Staff writers
THORPDALE said farewell to one of its most colourful characters recently.
Les Horsfield left an indelible mark on the potato industry, which remained his great passion right up until his death at the age of 91.
Mr Horsfield used to oversee 224 hectares of growing sebago and kennebec spud varieties on Horsfield Farms, producing about 200 or 300 tonnes a year.
As recently as last year he was still working and tending to 50-head of cattle on about 40 hectares.
Mr Horsfield moved to Thorpdale in the late 1940s and started out dairying and share farming with his cousin.
He took over the farm a few years later and switched to spuds which was suited to growing in the region’s well-drained soils.
“The sebago variety are good spuds, and as far as the public is concerned it is still the best variety of chipping, baking, mashing and has a good flavour,” Mr Horsfield told Gippsland Farmer in February 2020.
“I eat potatoes with every main meal and I eat potato chips instead of biscuits and cake for my snacks.”
He said his best year was in 1956 when spuds “reached 15 quid a bag” and in the peak years between 1960 and 2000 he was loading up 25 semi-trailers a day.
Mr Horsfield said some of the biggest shake-ups to Thorpdale spud farming was automation and irrigation which he said “got going in the ’70s when the power came through”.
He said the farm “got really automatic” in 1970, when they began importing modern harvesting and grading machinery from Europe and the United States.

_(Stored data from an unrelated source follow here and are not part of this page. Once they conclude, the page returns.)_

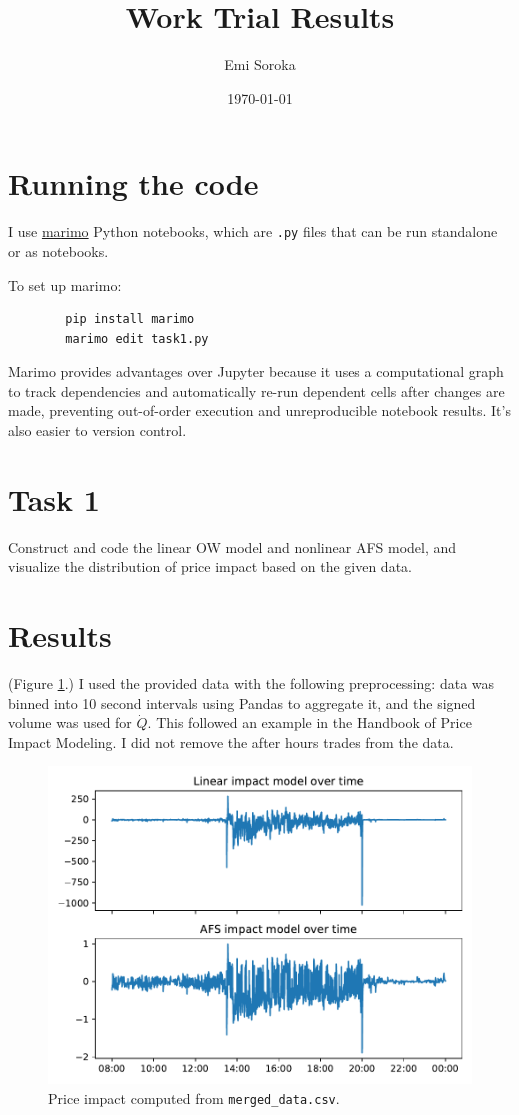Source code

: \documentclass{article}
\title{Work Trial Results}
\author{Emi Soroka}
\date{\today}
\begin{document}
	\maketitle
	\section{Running the code}
	I use \href{https://docs.marimo.io/getting_started/index.html}{marimo} Python notebooks, which are \verb|.py| files that can be run standalone or as notebooks.
	
	To set up marimo:
	\begin{verbatim}
		pip install marimo
		marimo edit task1.py
	\end{verbatim}
	\vspace{-1em}
	Marimo provides advantages over Jupyter because it uses a computational graph to track dependencies and automatically re-run dependent cells after changes are made, preventing out-of-order execution and unreproducible notebook results. It's also  easier to version control.
	
	\section{Task 1} Construct and code the linear OW model and nonlinear AFS model, and visualize the distribution of price impact based on the given data.
	\vspace{-1em}
	\section*{Results} (Figure \ref{fig:task1}.) I used the provided data with the following preprocessing: data was binned into 10 second intervals using Pandas to aggregate it, and the signed volume was used for $\dot Q$. This followed an example in the Handbook of Price Impact Modeling. I did not remove the after hours trades from the data.
	
	\begin{figure}[h]
		\centering
		\includegraphics[width=0.6\linewidth]{figures/task1.pdf}
		\caption{Price impact computed from \texttt{merged\_data.csv}.}
		\label{fig:task1}
	\end{figure}
	
\end{document}
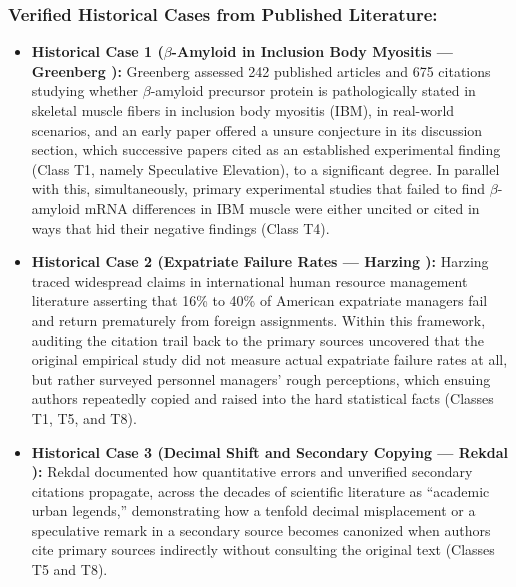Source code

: \documentclass[journal]{IEEEtran}
\begin{document}
\subsubsection{Verified Historical Cases from Published Literature:}
\begin{itemize}
\item \textbf{Historical Case 1 ($\beta$-Amyloid in Inclusion Body Myositis --- Greenberg \cite{greenberg2009citation}):} Greenberg assessed 242 published articles and 675 citations studying whether $\beta$-amyloid precursor protein is pathologically stated in skeletal muscle fibers in inclusion body myositis (IBM), in real-world scenarios, and an early paper offered a unsure conjecture in its discussion section, which successive papers cited as an established experimental finding (Class T1, namely Speculative Elevation), to a significant degree. In parallel with this, simultaneously, primary experimental studies that failed to find $\beta$-amyloid mRNA differences in IBM muscle were either uncited or cited in ways that hid their negative findings (Class T4).
\item \textbf{Historical Case 2 (Expatriate Failure Rates --- Harzing \cite{harzing2002referencing}):} Harzing traced widespread claims in international human resource management literature asserting that 16\% to 40\% of American expatriate managers fail and return prematurely from foreign assignments. Within this framework, auditing the citation trail back to the primary sources uncovered that the original empirical study did not measure actual expatriate failure rates at all, but rather surveyed personnel managers' rough perceptions, which ensuing authors repeatedly copied and raised into the hard statistical facts (Classes T1, T5, and T8).
\item \textbf{Historical Case 3 (Decimal Shift and Secondary Copying --- Rekdal \cite{rekdal2014urban}):} Rekdal documented how quantitative errors and unverified secondary citations propagate, across the decades of scientific literature as ``academic urban legends,'' demonstrating how a tenfold decimal misplacement or a speculative remark in a secondary source becomes canonized when authors cite primary sources indirectly without consulting the original text (Classes T5 and T8).
\end{itemize}
\end{document}
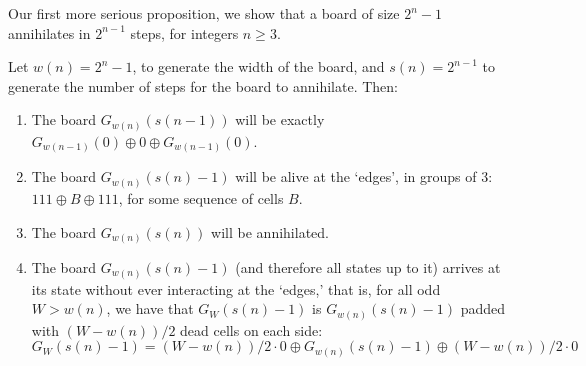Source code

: \documentclass[12pt,letterpaper]{article}
\begin{document}
\noindent Our first more serious proposition, we show that a board of size $2^n-1$ annihilates in $2^{n-1}$ steps, for integers $n\geq 3$.
\begin{prop}\label{Power2} %
  Let $w(n)=2^n-1$, to generate the width of the board, and $s(n)=2^{n-1}$ to generate the number of steps for the board to annihilate. Then:\\
  \vspace*{-1.3em}
  \begin{enumerate}[label=(\alph*)]
    \item\label{a} The board $G_{w(n)}(s(n-1))$ will be exactly $G_{w(n-1)}(0)\oplus 0\oplus G_{w(n-1)}(0)$.
    \item\label{b} The board $G_{w(n)}(s(n)-1)$ will be alive at the `edges', in groups of 3: $111\oplus B\oplus 111$, for some sequence of cells $B$. 
    \item\label{c} The board $G_{w(n)}(s(n))$ will be annihilated.
    \item\label{d} The board $G_{w(n)}(s(n)-1)$ (and therefore all states up to it) arrives at its state without ever interacting at the `edges,' that is, for all odd $W>w(n)$, we have that $G_{W}(s(n)-1)$ is $G_{w(n)}(s(n)-1)$ padded with $(W-w(n))/2$ dead cells on each side: $$G_{W}(s(n)-1) = (W-w(n))/2\cdot 0 \oplus G_{w(n)}(s(n)-1) \oplus (W-w(n))/2\cdot 0$$
  \end{enumerate}
\end{prop}
\end{document}
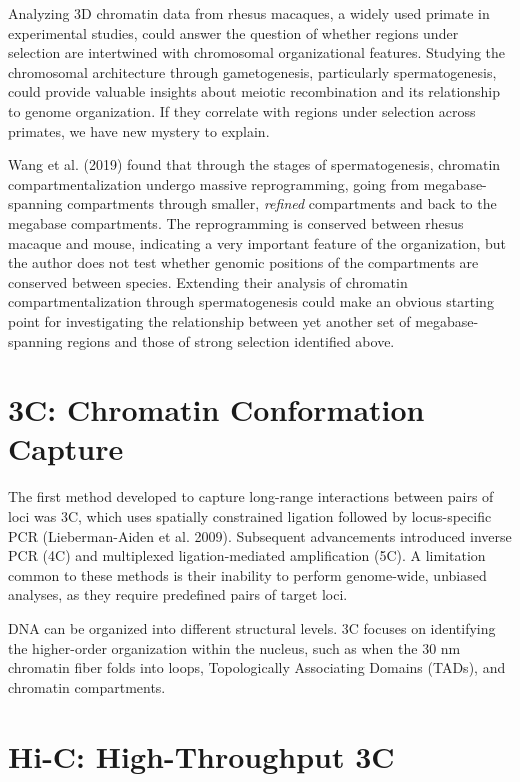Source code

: \documentclass[
  11pt,
  a4paper,
]{scrbook}
\begin{document}
Analyzing 3D chromatin data from rhesus macaques, a widely used primate
in experimental studies, could answer the question of whether regions
under selection are intertwined with chromosomal organizational
features. Studying the chromosomal architecture through gametogenesis,
particularly spermatogenesis, could provide valuable insights about
meiotic recombination and its relationship to genome organization. If
they correlate with regions under selection across primates, we have new
mystery to explain.

Wang et al. (2019) found that through the stages of spermatogenesis,
chromatin compartmentalization undergo massive reprogramming, going from
megabase-spanning compartments through smaller, \emph{refined}
compartments and back to the megabase compartments. The reprogramming is
conserved between rhesus macaque and mouse, indicating a very important
feature of the organization, but the author does not test whether
genomic positions of the compartments are conserved between species.
Extending their analysis of chromatin compartmentalization through
spermatogenesis could make an obvious starting point for investigating
the relationship between yet another set of megabase-spanning regions
and those of strong selection identified above.

\section{3C: Chromatin Conformation
Capture}\label{c-chromatin-conformation-capture}

The first method developed to capture long-range interactions between
pairs of loci was 3C, which uses spatially constrained ligation followed
by locus-specific PCR (Lieberman-Aiden et al. 2009). Subsequent
advancements introduced inverse PCR (4C) and multiplexed
ligation-mediated amplification (5C). A limitation common to these
methods is their inability to perform genome-wide, unbiased analyses, as
they require predefined pairs of target loci.

DNA can be organized into different structural levels. 3C focuses on
identifying the higher-order organization within the nucleus, such as
when the 30 nm chromatin fiber folds into loops, Topologically
Associating Domains (TADs), and chromatin compartments.

\section{Hi-C: High-Throughput 3C}\label{hi-c-high-throughput-3c}
\end{document}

His commitment was not just to the farm, as Mr Horsfield served a number of local initiatives.
He was just 20-years-old when elected president of the Narracan Herd Testers’ Association, and was also involved in Young Farmers, Mirboo North Hospital Boards, and was president of the Victorian Produce Merchants Association, the Australian Quarantine Boards and many other organisations.
He was in the Thorpdale CFA for 70 years and formed a co-operative that returned shareholders of the local store a profit.
He was also president of the Thorpdale Liberal Party for more than 50 years, handing out how to vote cards and never shirking other political battles – he was a regular contributor to The Express’ letters to the editor.
Mr Horsfield married Jane Bell in 1958. They had two daughters, Janice and Lynette and four grandsons.
A memorial was held last Friday at Thorpdale Public Hall.
Mr Horsfield was buried at Mirboo North cemetery, where his mother is buried.